* [Assignment]: From the entries below, copy every line that holds the word "requires".

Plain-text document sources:
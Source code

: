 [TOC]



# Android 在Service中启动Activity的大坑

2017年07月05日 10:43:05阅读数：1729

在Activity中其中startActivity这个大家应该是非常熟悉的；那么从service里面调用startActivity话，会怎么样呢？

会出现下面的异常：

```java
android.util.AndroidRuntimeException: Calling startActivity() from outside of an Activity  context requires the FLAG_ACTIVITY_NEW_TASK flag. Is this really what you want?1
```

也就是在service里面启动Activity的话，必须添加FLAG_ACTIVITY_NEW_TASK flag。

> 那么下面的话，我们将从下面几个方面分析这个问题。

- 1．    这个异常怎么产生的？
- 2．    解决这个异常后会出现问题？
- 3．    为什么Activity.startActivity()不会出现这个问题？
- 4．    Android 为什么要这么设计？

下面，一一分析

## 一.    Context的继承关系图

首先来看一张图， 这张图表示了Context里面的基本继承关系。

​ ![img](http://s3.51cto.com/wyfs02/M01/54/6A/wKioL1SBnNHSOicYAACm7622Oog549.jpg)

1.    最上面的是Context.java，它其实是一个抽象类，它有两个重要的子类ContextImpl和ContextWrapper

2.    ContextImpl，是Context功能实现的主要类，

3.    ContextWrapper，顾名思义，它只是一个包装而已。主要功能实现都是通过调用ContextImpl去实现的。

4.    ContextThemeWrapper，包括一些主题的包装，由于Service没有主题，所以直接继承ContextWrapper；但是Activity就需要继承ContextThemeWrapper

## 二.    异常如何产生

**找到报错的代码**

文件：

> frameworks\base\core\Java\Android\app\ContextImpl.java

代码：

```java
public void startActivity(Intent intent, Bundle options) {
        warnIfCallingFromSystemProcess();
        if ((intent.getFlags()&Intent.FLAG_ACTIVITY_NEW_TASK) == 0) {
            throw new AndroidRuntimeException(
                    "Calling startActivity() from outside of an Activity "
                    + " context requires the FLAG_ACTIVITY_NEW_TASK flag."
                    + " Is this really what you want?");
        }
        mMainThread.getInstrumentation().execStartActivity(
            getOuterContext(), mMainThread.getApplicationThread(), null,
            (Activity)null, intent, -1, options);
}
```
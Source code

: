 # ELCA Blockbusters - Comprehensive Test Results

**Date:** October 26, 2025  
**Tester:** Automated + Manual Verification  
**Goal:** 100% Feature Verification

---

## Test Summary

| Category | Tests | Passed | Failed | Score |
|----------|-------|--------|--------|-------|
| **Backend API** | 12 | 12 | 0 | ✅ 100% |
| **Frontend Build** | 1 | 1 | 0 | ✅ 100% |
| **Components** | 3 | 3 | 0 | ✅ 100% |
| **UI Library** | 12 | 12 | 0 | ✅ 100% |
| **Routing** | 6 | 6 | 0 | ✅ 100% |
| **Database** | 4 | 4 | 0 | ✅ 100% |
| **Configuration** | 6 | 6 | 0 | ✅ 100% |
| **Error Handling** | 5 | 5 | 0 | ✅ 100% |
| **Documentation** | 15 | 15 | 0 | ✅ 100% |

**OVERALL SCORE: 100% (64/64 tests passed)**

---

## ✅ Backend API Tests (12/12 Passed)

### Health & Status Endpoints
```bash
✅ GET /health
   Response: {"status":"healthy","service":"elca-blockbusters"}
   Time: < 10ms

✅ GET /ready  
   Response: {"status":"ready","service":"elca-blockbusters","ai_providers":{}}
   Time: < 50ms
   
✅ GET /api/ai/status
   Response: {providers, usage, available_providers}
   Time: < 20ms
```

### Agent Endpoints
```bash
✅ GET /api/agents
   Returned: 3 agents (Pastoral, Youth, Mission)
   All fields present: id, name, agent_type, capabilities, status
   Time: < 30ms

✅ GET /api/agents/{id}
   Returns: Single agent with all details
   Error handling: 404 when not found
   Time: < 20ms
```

* [Solution for this exercise]:
android.util.AndroidRuntimeException: Calling startActivity() from outside of an Activity  context requires the FLAG_ACTIVITY_NEW_TASK flag. Is this really what you want?1
                    + " context requires the FLAG_ACTIVITY_NEW_TASK flag."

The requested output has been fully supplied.